Advantages of the composition scheme:

  • Reduced compliance burden: The composition scheme reduces the compliance burden for small businesses as they are required to file quarterly returns instead of monthly returns.
  • Simple tax structure: The composition scheme provides a simple tax structure for small businesses as they are required to pay a fixed percentage of their turnover as tax instead of paying tax under the regular scheme.
  • Lower tax liability: The composition scheme allows small businesses to pay a lower tax liability as compared to the regular scheme.
  • Increased competitiveness: The composition scheme makes small businesses more competitive by providing them with an opportunity to be a part of the formal economy.

An example to help illustrate the concept of composition scheme:

Suppose Mr. X runs a small stationery shop in Delhi and has an annual turnover of Rs. 40 lakhs. He can opt for the composition scheme under GST, where he will have to pay a fixed percentage of his turnover as tax instead of the regular GST rate.

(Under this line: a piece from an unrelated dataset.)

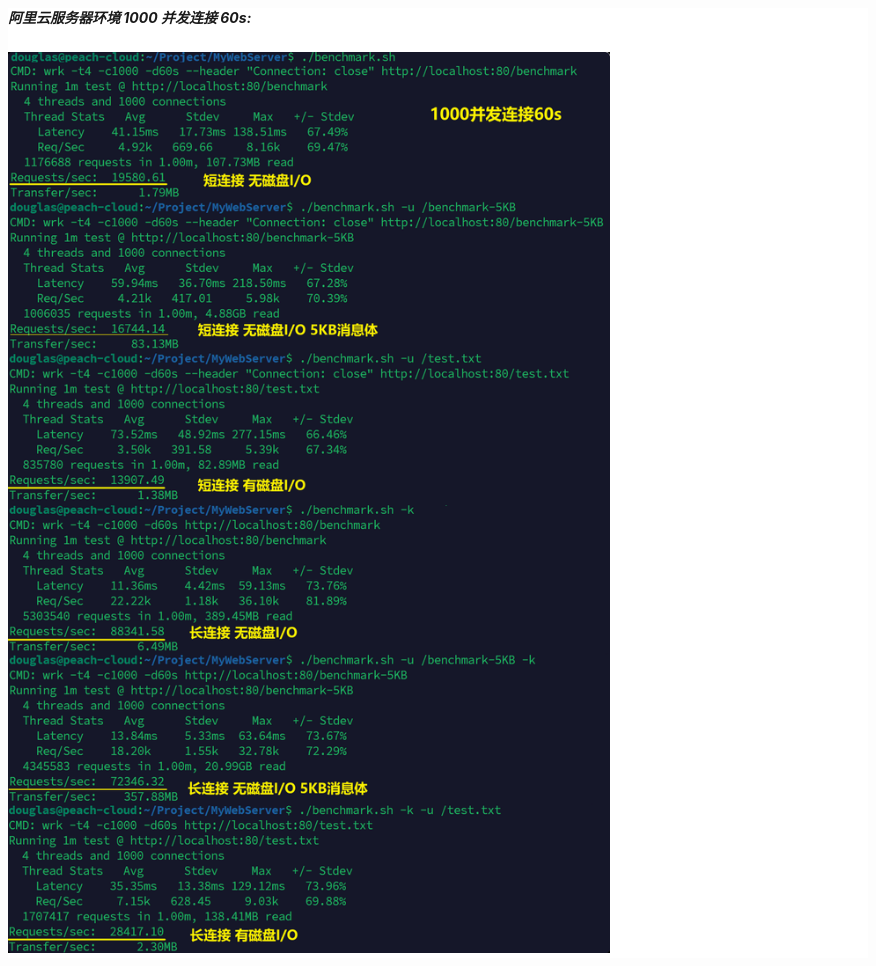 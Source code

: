 ##### 阿里云服务器环境 1000 并发连接 60s:

<img src="./assets/README.assets/image-20250319221533423.png" alt="image-20250319221533423" width="70%" />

Assuming he chooses to opt for the composition scheme, he will have to pay tax at the rate of 1% on his turnover. Therefore, his annual tax liability would be Rs. 40,000 (1% of Rs. 40 lakhs).

Under the composition scheme, Mr. X will not be eligible to claim input tax credit on his purchases. This means that the tax paid by his suppliers will not be available as a credit to him. Additionally, he cannot issue tax invoices to his customers, which means that he cannot charge GST separately on his sales.

In case of any default or non-compliance under the composition scheme, the authorities can initiate proceedings for regular assessment, which may result in higher tax liabilities and penalties. Therefore, it is important for businesses opting for the composition scheme to ensure strict compliance with the requirements and rules specified under the scheme.